- [MATERIAL SUPPLIED]

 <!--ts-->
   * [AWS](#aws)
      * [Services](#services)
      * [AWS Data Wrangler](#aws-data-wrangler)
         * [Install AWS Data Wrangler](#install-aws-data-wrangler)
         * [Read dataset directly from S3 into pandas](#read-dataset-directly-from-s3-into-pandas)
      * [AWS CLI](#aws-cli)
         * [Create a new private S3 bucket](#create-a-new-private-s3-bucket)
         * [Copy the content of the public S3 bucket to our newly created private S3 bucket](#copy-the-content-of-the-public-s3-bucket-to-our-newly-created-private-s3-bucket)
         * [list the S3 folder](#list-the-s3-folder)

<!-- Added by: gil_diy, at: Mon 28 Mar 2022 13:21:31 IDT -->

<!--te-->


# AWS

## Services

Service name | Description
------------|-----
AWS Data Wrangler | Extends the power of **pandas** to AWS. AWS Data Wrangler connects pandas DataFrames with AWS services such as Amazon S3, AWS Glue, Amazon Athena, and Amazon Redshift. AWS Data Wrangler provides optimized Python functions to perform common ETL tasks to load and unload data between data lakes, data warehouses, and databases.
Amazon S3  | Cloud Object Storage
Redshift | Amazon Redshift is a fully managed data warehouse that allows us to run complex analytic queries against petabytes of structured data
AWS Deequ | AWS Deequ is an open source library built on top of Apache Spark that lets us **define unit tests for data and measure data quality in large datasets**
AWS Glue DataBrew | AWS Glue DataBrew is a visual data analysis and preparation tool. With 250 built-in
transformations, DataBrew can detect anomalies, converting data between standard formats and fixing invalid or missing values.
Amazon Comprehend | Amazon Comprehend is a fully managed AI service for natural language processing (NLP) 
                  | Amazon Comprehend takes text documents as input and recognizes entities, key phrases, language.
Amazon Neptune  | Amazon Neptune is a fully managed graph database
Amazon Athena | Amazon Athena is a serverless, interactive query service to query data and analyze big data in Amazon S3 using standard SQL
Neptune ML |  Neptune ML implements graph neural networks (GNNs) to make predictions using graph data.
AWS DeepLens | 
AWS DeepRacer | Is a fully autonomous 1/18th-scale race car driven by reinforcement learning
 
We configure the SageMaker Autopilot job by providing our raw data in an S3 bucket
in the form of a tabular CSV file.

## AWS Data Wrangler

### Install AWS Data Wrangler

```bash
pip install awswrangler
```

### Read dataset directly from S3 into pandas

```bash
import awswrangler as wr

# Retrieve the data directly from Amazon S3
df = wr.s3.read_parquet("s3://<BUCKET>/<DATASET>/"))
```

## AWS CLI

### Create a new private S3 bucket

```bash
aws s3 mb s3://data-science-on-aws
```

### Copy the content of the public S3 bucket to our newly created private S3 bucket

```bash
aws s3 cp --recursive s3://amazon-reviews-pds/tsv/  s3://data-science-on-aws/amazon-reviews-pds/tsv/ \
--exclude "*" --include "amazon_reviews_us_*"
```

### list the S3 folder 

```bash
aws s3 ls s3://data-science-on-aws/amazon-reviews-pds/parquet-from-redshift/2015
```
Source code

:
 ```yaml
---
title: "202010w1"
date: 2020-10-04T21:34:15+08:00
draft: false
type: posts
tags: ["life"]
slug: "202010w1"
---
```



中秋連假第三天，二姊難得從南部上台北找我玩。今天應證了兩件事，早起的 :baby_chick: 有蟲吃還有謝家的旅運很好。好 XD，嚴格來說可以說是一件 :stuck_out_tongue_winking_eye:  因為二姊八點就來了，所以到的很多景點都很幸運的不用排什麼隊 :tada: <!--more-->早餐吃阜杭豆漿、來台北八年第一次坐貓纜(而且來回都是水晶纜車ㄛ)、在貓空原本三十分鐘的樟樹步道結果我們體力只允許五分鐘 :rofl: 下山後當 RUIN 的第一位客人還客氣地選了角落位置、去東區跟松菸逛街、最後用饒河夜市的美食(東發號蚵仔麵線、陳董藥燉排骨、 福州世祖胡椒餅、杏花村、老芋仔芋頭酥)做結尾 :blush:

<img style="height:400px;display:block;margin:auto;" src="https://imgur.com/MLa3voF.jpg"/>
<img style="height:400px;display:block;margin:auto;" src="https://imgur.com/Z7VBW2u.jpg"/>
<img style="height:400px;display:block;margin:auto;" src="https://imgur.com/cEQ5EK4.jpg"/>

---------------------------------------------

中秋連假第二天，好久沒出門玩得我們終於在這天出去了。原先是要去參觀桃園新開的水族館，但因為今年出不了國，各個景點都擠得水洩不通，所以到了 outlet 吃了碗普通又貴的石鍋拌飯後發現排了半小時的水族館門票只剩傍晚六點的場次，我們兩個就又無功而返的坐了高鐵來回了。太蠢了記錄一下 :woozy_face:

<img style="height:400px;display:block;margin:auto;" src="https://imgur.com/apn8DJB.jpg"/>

- [ABOUT THIS TASK] What you return must be the lines above that run from the line with "Service name | Description" to the line with "AWS Deequ |", inclusive, each copied exactly.

- [ANSWER]
Service name | Description
------------|-----
AWS Data Wrangler | Extends the power of **pandas** to AWS. AWS Data Wrangler connects pandas DataFrames with AWS services such as Amazon S3, AWS Glue, Amazon Athena, and Amazon Redshift. AWS Data Wrangler provides optimized Python functions to perform common ETL tasks to load and unload data between data lakes, data warehouses, and databases.
Amazon S3  | Cloud Object Storage
Redshift | Amazon Redshift is a fully managed data warehouse that allows us to run complex analytic queries against petabytes of structured data
AWS Deequ | AWS Deequ is an open source library built on top of Apache Spark that lets us **define unit tests for data and measure data quality in large datasets**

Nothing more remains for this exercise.